In the case of Cytora, the team has employed the split screen to make the storytelling experience more exciting. Since the topic is Artificial Intelligence, it can be a bit intimidating and annoying for some people. So, the team did the right thing. They managed to pick up the interest using animations that, thanks to a split layout, do not overwhelm visitors. Instead, they serve as pleasant accompanying material.
Home Societe / Felix Lesouef
Home Societe and the personal portfolio of Felix Lesouef present a group of seamless asymmetrical split screens in our collection. While in the previous examples, the right and left sides are easily distinguished thanks to vivid contrast, these two show a subtle, almost fragile nature of the concept.
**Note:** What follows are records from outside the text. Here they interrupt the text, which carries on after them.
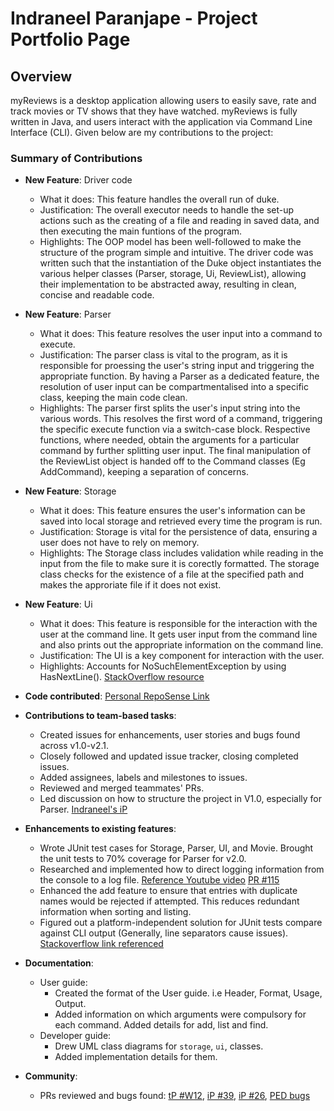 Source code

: # Indraneel Paranjape - Project Portfolio Page

## Overview
myReviews is a desktop application allowing users to easily save, rate and track movies or TV shows that they
have watched. myReviews is fully written in Java, and users interact with the application via Command Line Interface (CLI). 
Given below are my contributions to the project:

### Summary of Contributions

* **New Feature**: Driver code
  * What it does: This feature handles the overall run of duke. 
  * Justification: The overall executor needs to handle the set-up actions such as the creating of a file and
  reading in saved data, and then executing the main funtions of the program.
  * Highlights: The OOP model has been well-followed to make the structure of the program simple and intuitive. The driver code was written such that the instantiation of the Duke object instantiates the various helper classes (Parser, storage, Ui, ReviewList), allowing their implementation to be abstracted away, resulting in clean, concise and readable code.

* **New Feature**: Parser
  * What it does: This feature resolves the user input into a command to execute.
  * Justification: The parser class is vital to the program, as it is responsible for proessing the user's string input
  and triggering the appropriate function. By having a Parser as a dedicated feature, the resolution of user input can be compartmentalised into a specific class, keeping the main code clean.
  * Highlights: The parser first splits the user's input string into the various words. This resolves the first word of a command, triggering the specific execute function via a switch-case block. Respective functions, where needed, obtain the arguments for a particular command by further splitting user input. The final manipulation of the ReviewList object is handed off to the Command classes (Eg AddCommand), keeping a separation of concerns.

* **New Feature**: Storage
  * What it does: This feature ensures the user's information can be saved into local storage and retrieved
  every time the program is run.
  * Justification: Storage is vital for the persistence of data, ensuring a user does not have to rely on memory.
  * Highlights: The Storage class includes validation while reading in the input from the file to make sure it is corectly 
  formatted. The storage class checks for the existence of a file at the specified path and makes the approriate file if it does not exist.

* **New Feature**: Ui
  * What it does: This feature is responsible for the interaction with the user at the command line. It gets user input from the command line and also prints out the appropriate information on the command line.
  * Justification: The UI is a key component for interaction with the user. 
  * Highlights: Accounts for NoSuchElementException by using HasNextLine(). [StackOverflow resource](https://stackoverflow.com/questions/7209110/java-util-nosuchelementexception-no-line-found)

* **Code contributed**: [Personal RepoSense Link](https://nus-cs2113-ay2223s1.github.io/tp-dashboard/?search=&sort=groupTitle&sortWithin=title&timeframe=commit&mergegroup=&groupSelect=groupByRepos&breakdown=true&checkedFileTypes=docs~functional-code~test-code~other&since=2022-09-16&tabOpen=true&tabType=authorship&tabAuthor=indraneelrp&tabRepo=AY2223S1-CS2113-T18-1b%2Ftp%5Bmaster%5D&authorshipIsMergeGroup=false&authorshipFileTypes=docs~functional-code~test-code&authorshipIsBinaryFileTypeChecked=false&authorshipIsIgnoredFilesChecked=false)

* **Contributions to team-based tasks**:
  * Created issues for enhancements, user stories and bugs found across v1.0-v2.1.
  * Closely followed and updated issue tracker, closing completed issues.
  * Added assignees, labels and milestones to issues.
  * Reviewed and merged teammates' PRs.
  * Led discussion on how to structure the project in V1.0, especially for Parser. [Indraneel's iP](https://github.com/indraneelrp/ip)

* **Enhancements to existing features**:
  * Wrote JUnit test cases for Storage, Parser, UI, and Movie. Brought the unit tests to 70% coverage for Parser for v2.0.
  * Researched and implemented how to direct logging information from the console to a log file. [Reference Youtube video](https://www.youtube.com/watch?v=W0_Man88Z3Q) [PR #115](https://github.com/AY2223S1-CS2113-T18-1b/tp/pull/115)
  * Enhanced the add feature to ensure that entries with duplicate names would be rejected if attempted. This reduces redundant information when sorting and listing.
  * Figured out a platform-independent solution for JUnit tests compare against CLI output (Generally, line separators cause issues). [Stackoverflow link referenced](https://stackoverflow.com/questions/41674408/java-test-system-output-including-new-lines-with-assertequals)  

* **Documentation**:
  * User guide:
    * Created the format of the User guide. i.e Header, Format, Usage, Output.
    * Added information on which arguments were compulsory for each command. Added details for add, list and find.
  * Developer guide:
    * Drew UML class diagrams for `storage`, `ui`, classes.
    * Added implementation details for them.

* **Community**:
  * PRs reviewed and bugs found: [tP #W12](https://github.com/AY2223S1-CS2113-W12-1/tp), [iP #39](https://github.com/nus-cs2113-AY2223S1/ip/pull/39/files), [iP #26](https://github.com/nus-cs2113-AY2223S1/ip/pull/26), [PED bugs](https://github.com/indraneelrp/ped/issues)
Home Societe meets the online audience with a clean surface and lots of fresh air. While the first block includes a welcoming image and vertical navigation, the second one contains everything starting with the «About» section and ending with «Contacts». The transition between these two areas is pretty seamless: you gently flow from one part into another.
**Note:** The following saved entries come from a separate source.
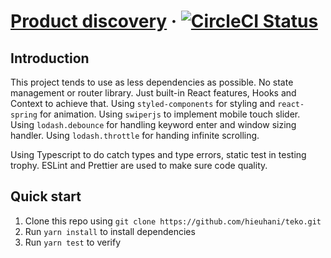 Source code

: # [Product discovery](https://reactjs.org/) &middot; [![CircleCI Status](https://circleci.com/gh/hieuhani/teko.svg?style=svg)](https://github.com/hieuhani/teko)


## Introduction
This project tends to use as less dependencies as possible.
No state management or router library. Just built-in React features, Hooks and Context to achieve that.
Using `styled-components` for styling and `react-spring` for animation.
Using `swiperjs` to implement mobile touch slider.
Using `lodash.debounce` for handling keyword enter and window sizing handler.
Using `lodash.throttle` for handing infinite scrolling.

Using Typescript to do catch types and type errors, static test in testing trophy.
ESLint and Prettier are used to make sure code quality.

## Quick start

1.  Clone this repo using `git clone https://github.com/hieuhani/teko.git`
2.  Run `yarn install` to install dependencies
3.  Run `yarn test` to verify

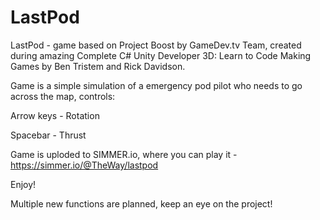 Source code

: # LastPod
LastPod - game based on Project Boost by GameDev.tv Team, created during amazing Complete C# Unity Developer 3D: Learn to Code Making Games by Ben Tristem and Rick Davidson.

Game is a simple simulation of a emergency pod pilot who needs to go across the map, controls:

Arrow keys - Rotation

Spacebar - Thrust

Game is uploded to SIMMER.io, where you can play it - https://simmer.io/@TheWay/lastpod

Enjoy!

Multiple new functions are planned, keep an eye on the project!
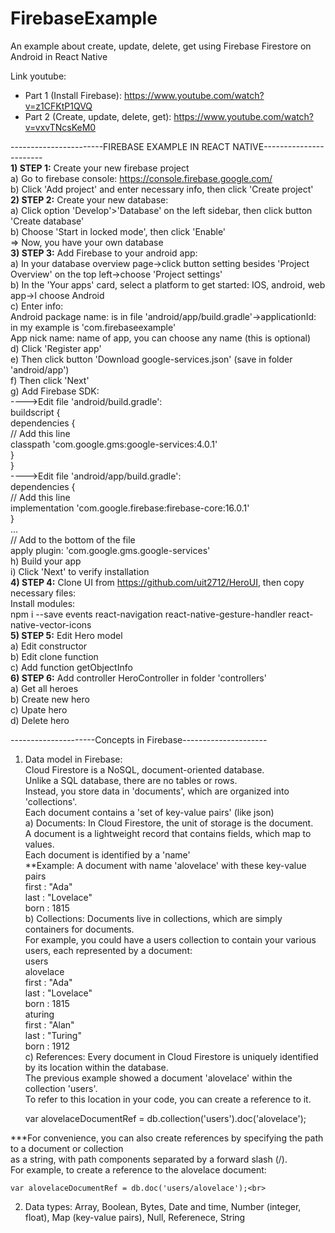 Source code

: # FirebaseExample
An example about create, update, delete, get using Firebase Firestore on Android in React Native

Link youtube:
+ Part 1 (Install Firebase): https://www.youtube.com/watch?v=z1CFKtP1QVQ
+ Part 2 (Create, update, delete, get): https://www.youtube.com/watch?v=vxvTNcsKeM0

-----------------------FIREBASE EXAMPLE IN REACT NATIVE-----------------------<br>
<b>1) STEP 1:</b> Create your new firebase project<br>
a) Go to firebase console: https://console.firebase.google.com/<br>
b) Click 'Add project' and enter necessary info, then click 'Create project'<br>
<b>2) STEP 2:</b>  Create your new database:<br>
a) Click option 'Develop'>'Database' on the left sidebar, then click button 'Create database'<br>
b) Choose 'Start in locked mode', then click 'Enable'<br>
=> Now, you have your own database<br>
<b>3) STEP 3:</b>  Add Firebase to your android app:<br>
a) In your database overview page->click button setting besides 'Project Overview' on the top left->choose 'Project settings'<br>
b) In the 'Your apps' card, select a platform to get started: IOS, android, web app->I choose Android<br>
c) Enter info:<br>
	Android package name: is in file 'android/app/build.gradle'->applicationId: in my example is 'com.firebaseexample'<br>
	App nick name: name of app, you can choose any name (this is optional)<br>
d) Click 'Register app'<br>
e) Then click button 'Download google-services.json' (save in folder 'android/app')<br>
f) Then click 'Next'<br>
g) Add Firebase SDK:<br>
---->Edit file 'android/build.gradle':<br>
buildscript {<br>
  dependencies {<br>
    // Add this line<br>
    classpath 'com.google.gms:google-services:4.0.1'<br>
  }<br>
}<br>
---->Edit file 'android/app/build.gradle':<br>
dependencies {<br>
  // Add this line<br>
  implementation 'com.google.firebase:firebase-core:16.0.1'<br>
}<br>
...<br>
// Add to the bottom of the file<br>
apply plugin: 'com.google.gms.google-services'<br>
h) Build your app<br>
i) Click 'Next' to verify installation<br>
<b>4) STEP 4:</b>  Clone UI from https://github.com/uit2712/HeroUI, then copy necessary files:<br>
Install modules:<br>
	npm i --save events react-navigation react-native-gesture-handler react-native-vector-icons<br>
<b>5) STEP 5:</b>  Edit Hero model<br>
a) Edit constructor<br>
b) Edit clone function<br>
c) Add function getObjectInfo<br>
<b>6) STEP 6:</b>  Add controller HeroController in folder 'controllers'<br>
a) Get all heroes<br>
b) Create new hero<br>
c) Upate hero<br>
d) Delete hero<br>



---------------------Concepts in Firebase---------------------<br>
1) Data model in Firebase:<br>
Cloud Firestore is a NoSQL, document-oriented database.<br>
Unlike a SQL database, there are no tables or rows.<br>
Instead, you store data in 'documents', which are organized into 'collections'.<br>
Each document contains a 'set of key-value pairs' (like json)<br>
a) Documents: In Cloud Firestore, the unit of storage is the document.<br>
A document is a lightweight record that contains fields, which map to values.<br>
Each document is identified by a 'name'<br>
**Example: A document with name 'alovelace' with these key-value pairs<br>
	first : "Ada"<br>
	last : "Lovelace"<br>
	born : 1815<br>
b) Collections: Documents live in collections, which are simply containers for documents.<br>
For example, you could have a users collection to contain your various users, each represented by a document:<br>
users<br>
	alovelace<br>
		first : "Ada"<br>
		last : "Lovelace"<br>
		born : 1815<br>
	aturing<br>
		first : "Alan"<br>
		last : "Turing"<br>
		born : 1912<br>
c) References: Every document in Cloud Firestore is uniquely identified by its location within the database.<br>
The previous example showed a document 'alovelace' within the collection 'users'.<br>
To refer to this location in your code, you can create a reference to it.<br>

	var alovelaceDocumentRef = db.collection('users').doc('alovelace');<br>
	
***For convenience, you can also create references by specifying the path to a document or collection<br>
as a string, with path components separated by a forward slash (/).<br>
For example, to create a reference to the alovelace document:<br>

	var alovelaceDocumentRef = db.doc('users/alovelace');<br>
	
2) Data types: Array, Boolean, Bytes, Date and time, Number (integer, float), Map (key-value pairs), Null, Referenece, String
Felix Lesouef makes the most out of a minimal approach, not only in terms of content but also design. His portfolio does not look modest. It seems sophisticated and elegant. While you can delineate three columns, there are just two blocks. The first block includes navigation that is broken into two sections. It always stays static. And the second block shows the content, depending on the chosen option. Neat and clean.
Here’s an example of how you can play with whitespace or overlapping to make things a bit more interesting. Consider 15 Finches. It is the same two blocks as in the previous examples. However, the team has added some vivid margins to the right block and let the title overlap it. In such a way the screen seems to be divided, but still both parts in here form one large picture. Simple and elegant.
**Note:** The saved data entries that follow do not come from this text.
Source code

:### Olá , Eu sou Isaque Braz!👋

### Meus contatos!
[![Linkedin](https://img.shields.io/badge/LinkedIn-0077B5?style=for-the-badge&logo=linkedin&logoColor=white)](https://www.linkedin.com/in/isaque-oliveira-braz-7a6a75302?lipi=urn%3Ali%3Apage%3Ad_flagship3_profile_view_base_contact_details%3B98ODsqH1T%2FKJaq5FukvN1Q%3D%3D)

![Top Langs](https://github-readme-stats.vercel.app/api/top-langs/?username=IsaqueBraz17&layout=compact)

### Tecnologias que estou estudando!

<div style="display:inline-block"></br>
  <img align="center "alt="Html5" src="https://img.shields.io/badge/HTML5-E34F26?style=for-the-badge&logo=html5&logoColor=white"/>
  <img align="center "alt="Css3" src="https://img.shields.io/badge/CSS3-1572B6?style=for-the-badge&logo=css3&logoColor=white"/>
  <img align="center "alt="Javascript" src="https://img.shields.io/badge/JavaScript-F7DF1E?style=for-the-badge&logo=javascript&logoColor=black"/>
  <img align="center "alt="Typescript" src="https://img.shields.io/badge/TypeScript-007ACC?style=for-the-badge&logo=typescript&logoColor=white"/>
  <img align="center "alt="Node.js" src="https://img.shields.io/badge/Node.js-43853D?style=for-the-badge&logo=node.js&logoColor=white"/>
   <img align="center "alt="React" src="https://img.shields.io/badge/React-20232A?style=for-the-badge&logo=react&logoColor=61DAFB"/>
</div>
Much like in the previous example, the team behind Fru.it also plays with whitespace to twist the split screen solution. As usual, here you can see two blocks. Note, they are identical in terms of width and height. However, thanks to the difference in image size, as well as lots of white space, the left block looks smaller than the right one. As a result, the latter has more significant visual weight and catches our eye better.
GQ Japan and Locomotive present a small trend in sliders that utilize the asymmetrical split screen concept. In essence, the solution is based on a traditional vertically split layout, where the left side is bigger than the right one. In this way, the left side performs an accompanying role. You can place navigation, logotype, title, etc. in this area.
The right side is intended to bear the content. And that’s not all; there is another block that is located right at the intersection of the two sides. In the case of GQ magazine, it shows a picture, whereas Locomotive uses it to play a video. This block unites everything and, at the same time, serves as an eye-catcher. Clever and interesting.
One of the time-proven ways of introducing asymmetry in layouts is to use the diagonal line, like the team behind Event Filming – NewFlight did. Their slider with portfolio pieces easily separates itself from the competition, thanks to its trapezoidal blocks.
The traditional split screens that have two rectangle blocks evoke a feeling that the blocks follow one another, whereas the diagonal shape makes these two blocks look like two missing pieces of the puzzle that form one area.
Reasons to Split Up
When the split screen first appeared in the web design arena several years ago, it was used to display two different chunks of information to the audience simultaneously. Today, the situation is slightly different.
Modern split screens are used to make the layout more interesting, give the content a piquancy and present one block of information in a creative fashion.